Brethren, if someone is caught in a sin, you who are spiritual should restore him gently. But watch yourself, or you also may be tempted. Carry each other’s burdens, and in this way you will fulfill the law of Christ.

When you get sick, your community rallies behind you. When you fall into depression, your brothers don’t let you lose touch. We are all needy at times. You’ve been lonely, discouraged, or depressed. There are times you’ve longed for somebody to show he or she cared. In Luke 6:31 Jesus said,

Do to others as you would have them do to you.

The help we give to members of His body is, after all, given to Jesus Himself.

Matthew 25:40 says,

Whatever you did for one of the least of these brothers of mine, you did for me.

In the fellowship of Christians we work out Jesus’ command to love one another.

Ecclesiastes 4:9-12 says,

Two are better than one, because they have a good return for their work: If one falls down, his friend can help him up.
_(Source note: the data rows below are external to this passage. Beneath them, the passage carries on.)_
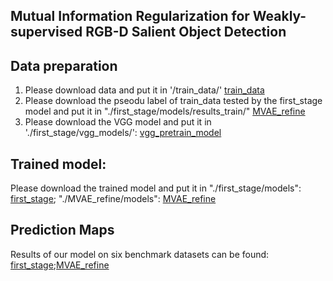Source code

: ## Mutual Information Regularization for Weakly-supervised RGB-D Salient Object Detection

## Data preparation
1. Please download data and put it in  '/train_data/' [train_data](https://drive.google.com/file/d/1up2LL6NpMMX38YeNa_6mWAayTyvkj9Mj/view?usp=sharing)  
2. Please download the pseodu label of train_data tested by the first_stage model and put it in  "./first_stage/models/results_train/" [MVAE_refine](https://drive.google.com/file/d/1v678xKmDLzM6ZsKsH30rsKVXaS4swqj9/view?usp=sharing)  
3. Please download the VGG model and put it in './first_stage/vgg_models/': [vgg_pretrain_model](https://drive.google.com/file/d/1MnT9o84LRcp137eOA9JSljRJELe09TQ-/view?usp=sharing)  

## Trained model:
Please download the trained model and put it in "./first_stage/models": [first_stage](https://drive.google.com/file/d/1pGEclv5zNA878u2x5iCDcToC7hpmYNI1/view?usp=sharing);
"./MVAE_refine/models": [MVAE_refine](https://drive.google.com/file/d/1yTmmMu_ZsUrqkxb1zaR5mQXhHhfY4vP6/view?usp=sharing)
  
##  Prediction Maps
Results of our model on six benchmark datasets can be found: [first_stage](https://drive.google.com/file/d/12ZFJYII9j9_hCDVI307l6Bjd5YpDnMF2/view?usp=sharing);[MVAE_refine](https://drive.google.com/file/d/1gaJjDnUKktNhTbuGn7zJf3EFmlSrpBBF/view?usp=sharing)
 
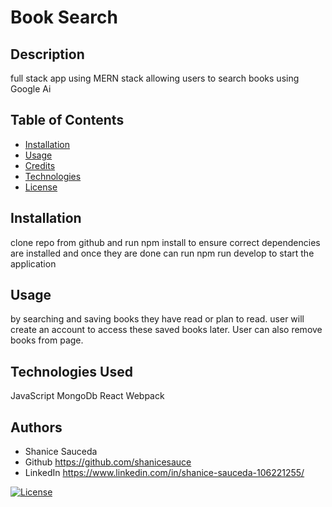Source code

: # Book Search


## Description
    
full stack app using MERN stack allowing users to search books using Google Ai
    
    
## Table of Contents
        
- [Installation](#installation)
- [Usage](#usage)
- [Credits](#authors)
- [Technologies](#technologies)
- [License](#license)

## Installation
clone repo from github and run npm install to ensure correct dependencies are installed and once they are done can run npm run develop to start the application

## Usage
by searching and saving books they have read or plan to read. user will create an account to access these saved books later. User can also remove books from page.

## Technologies Used
JavaScript 
 MongoDb 
 React 
 Webpack

## Authors
- Shanice Sauceda
- Github https://github.com/shanicesauce
- LinkedIn https://www.linkedin.com/in/shanice-sauceda-106221255/


[![License](https://img.shields.io/badge/License-ISC-blue.svg)](https://opensource.org/licenses/ISC)
 
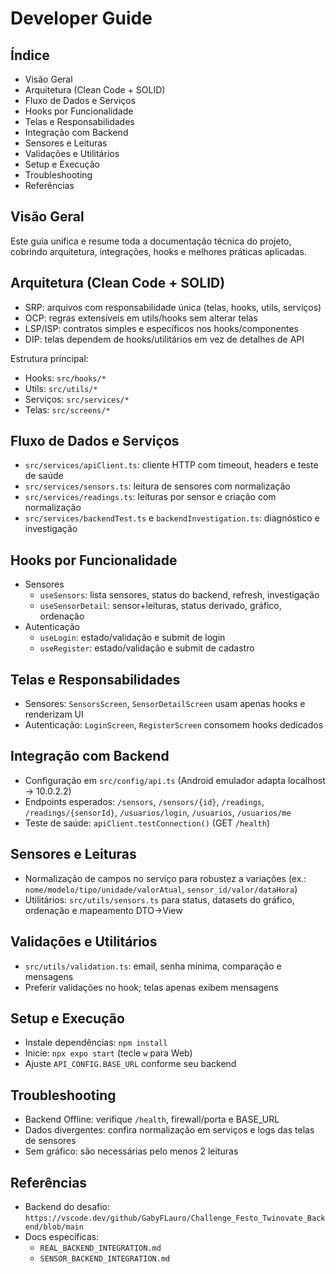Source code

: # Developer Guide

## Índice
- Visão Geral
- Arquitetura (Clean Code + SOLID)
- Fluxo de Dados e Serviços
- Hooks por Funcionalidade
- Telas e Responsabilidades
- Integração com Backend
- Sensores e Leituras
- Validações e Utilitários
- Setup e Execução
- Troubleshooting
- Referências

## Visão Geral
Este guia unifica e resume toda a documentação técnica do projeto, cobrindo arquitetura, integrações, hooks e melhores práticas aplicadas.

## Arquitetura (Clean Code + SOLID)
- SRP: arquivos com responsabilidade única (telas, hooks, utils, serviços)
- OCP: regras extensíveis em utils/hooks sem alterar telas
- LSP/ISP: contratos simples e específicos nos hooks/componentes
- DIP: telas dependem de hooks/utilitários em vez de detalhes de API

Estrutura principal:
- Hooks: `src/hooks/*`
- Utils: `src/utils/*`
- Serviços: `src/services/*`
- Telas: `src/screens/*`

## Fluxo de Dados e Serviços
- `src/services/apiClient.ts`: cliente HTTP com timeout, headers e teste de saúde
- `src/services/sensors.ts`: leitura de sensores com normalização
- `src/services/readings.ts`: leituras por sensor e criação com normalização
- `src/services/backendTest.ts` e `backendInvestigation.ts`: diagnóstico e investigação

## Hooks por Funcionalidade
- Sensores
  - `useSensors`: lista sensores, status do backend, refresh, investigação
  - `useSensorDetail`: sensor+leituras, status derivado, gráfico, ordenação
- Autenticação
  - `useLogin`: estado/validação e submit de login
  - `useRegister`: estado/validação e submit de cadastro

## Telas e Responsabilidades
- Sensores: `SensorsScreen`, `SensorDetailScreen` usam apenas hooks e renderizam UI
- Autenticação: `LoginScreen`, `RegisterScreen` consomem hooks dedicados

## Integração com Backend
- Configuração em `src/config/api.ts` (Android emulador adapta localhost → 10.0.2.2)
- Endpoints esperados: `/sensors`, `/sensors/{id}`, `/readings`, `/readings/{sensorId}`, `/usuarios/login`, `/usuarios`, `/usuarios/me`
- Teste de saúde: `apiClient.testConnection()` (GET `/health`)

## Sensores e Leituras
- Normalização de campos no serviço para robustez a variações (ex.: `nome/modelo/tipo/unidade/valorAtual`, `sensor_id/valor/dataHora`)
- Utilitários: `src/utils/sensors.ts` para status, datasets do gráfico, ordenação e mapeamento DTO→View

## Validações e Utilitários
- `src/utils/validation.ts`: email, senha mínima, comparação e mensagens
- Preferir validações no hook; telas apenas exibem mensagens

## Setup e Execução
- Instale dependências: `npm install`
- Inicie: `npx expo start` (tecle `w` para Web)
- Ajuste `API_CONFIG.BASE_URL` conforme seu backend

## Troubleshooting
- Backend Offline: verifique `/health`, firewall/porta e BASE_URL
- Dados divergentes: confira normalização em serviços e logs das telas de sensores
- Sem gráfico: são necessárias pelo menos 2 leituras

## Referências
- Backend do desafio: `https://vscode.dev/github/GabyFLauro/Challenge_Festo_Twinovate_Backend/blob/main`
- Docs específicas:
  - `REAL_BACKEND_INTEGRATION.md`
  - `SENSOR_BACKEND_INTEGRATION.md`


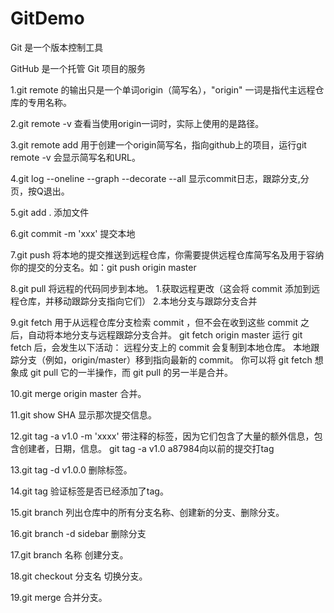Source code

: # GitDemo
Git 是一个版本控制工具

GitHub 是一个托管 Git 项目的服务

1.git remote 的输出只是一个单词origin（简写名），"origin" 一词是指代主远程仓库的专用名称。

2.git remote -v 查看当使用origin一词时，实际上使用的是路径。

3.git remote add 用于创建一个origin简写名，指向github上的项目，运行git remote -v 会显示简写名和URL。

4.git log --oneline --graph --decorate --all 显示commit日志，跟踪分支,分页，按Q退出。

5.git add . 添加文件

6.git commit -m 'xxx'  提交本地

7.git push <remote-shortname> <branch> 将本地的提交推送到远程仓库，你需要提供远程仓库简写名及用于容纳你的提交的分支名。如：git push origin master
  
8.git pull <remote-shortname> <branch> 将远程的代码同步到本地。
  1.获取远程更改（这会将 commit 添加到远程仓库，并移动跟踪分支指向它们）
  2.本地分支与跟踪分支合并
  
9.git fetch 用于从远程仓库分支检索 commit ，但不会在收到这些 commit 之后，自动将本地分支与远程跟踪分支合并。
  git fetch origin master
  运行 git fetch 后，会发生以下活动：
  远程分支上的 commit 会复制到本地仓库。
  本地跟踪分支（例如，origin/master）移到指向最新的 commit。
  你可以将 git fetch 想象成 git pull 它的一半操作，而 git pull 的另一半是合并。
  
10.git merge origin master 合并。

11.git show SHA 显示那次提交信息。

12.git tag -a v1.0 -m 'xxxx' 带注释的标签，因为它们包含了大量的额外信息，包含创建者，日期，信息。 git tag -a v1.0 a87984向以前的提交打tag

13.git tag -d v1.0.0 删除标签。

14.git tag 验证标签是否已经添加了tag。

15.git branch 列出仓库中的所有分支名称、创建新的分支、删除分支。

16.git branch -d sidebar 删除分支

17.git branch 名称  创建分支。

18.git checkout 分支名  切换分支。

19.git merge <other-branch> 合并分支。





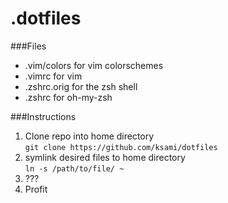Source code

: .dotfiles
=========
###Files
- .vim/colors for vim colorschemes
- .vimrc for vim  
- .zshrc.orig for the zsh shell  
- .zshrc for oh-my-zsh  
  
###Instructions  
1. Clone repo into home directory  
`git clone https://github.com/ksami/dotfiles`
2. symlink desired files to home directory  
`ln -s /path/to/file/ ~`
3. ???  
4. Profit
But pity the man who falls and has no one to help him up! Also, if two lie together, they will keep warm. But how can one keep warm alone? Though one may be overpowered, two can defend themselves. A cord of three strands is not quickly broken.

The Christian fellowship is a mutual aid society of believers pledged to build each other up, to watch out for each other’s good. The fellowship is even designed to help the hapless and the careless.

Paul urges in Romans 15:1,

We who are strong ought to bear with the failings of the weak and not to please ourselves. Each of us should please his neighbor for his good, to build him up.


Yes, Christian fellowship is indispensable. The community reinforces our faith. Its spiritual gifts heal and build us. The body’s godly members serve as role models. And our Christian family supports us in time of need.

Believers can curl up and die without fellowship. At best they become stunted, never growing to full, healthy adulthood. But it’s amazing what can happen when we reach out and touch someone.

Get in fellowship. Join a community. One cannot stand alone.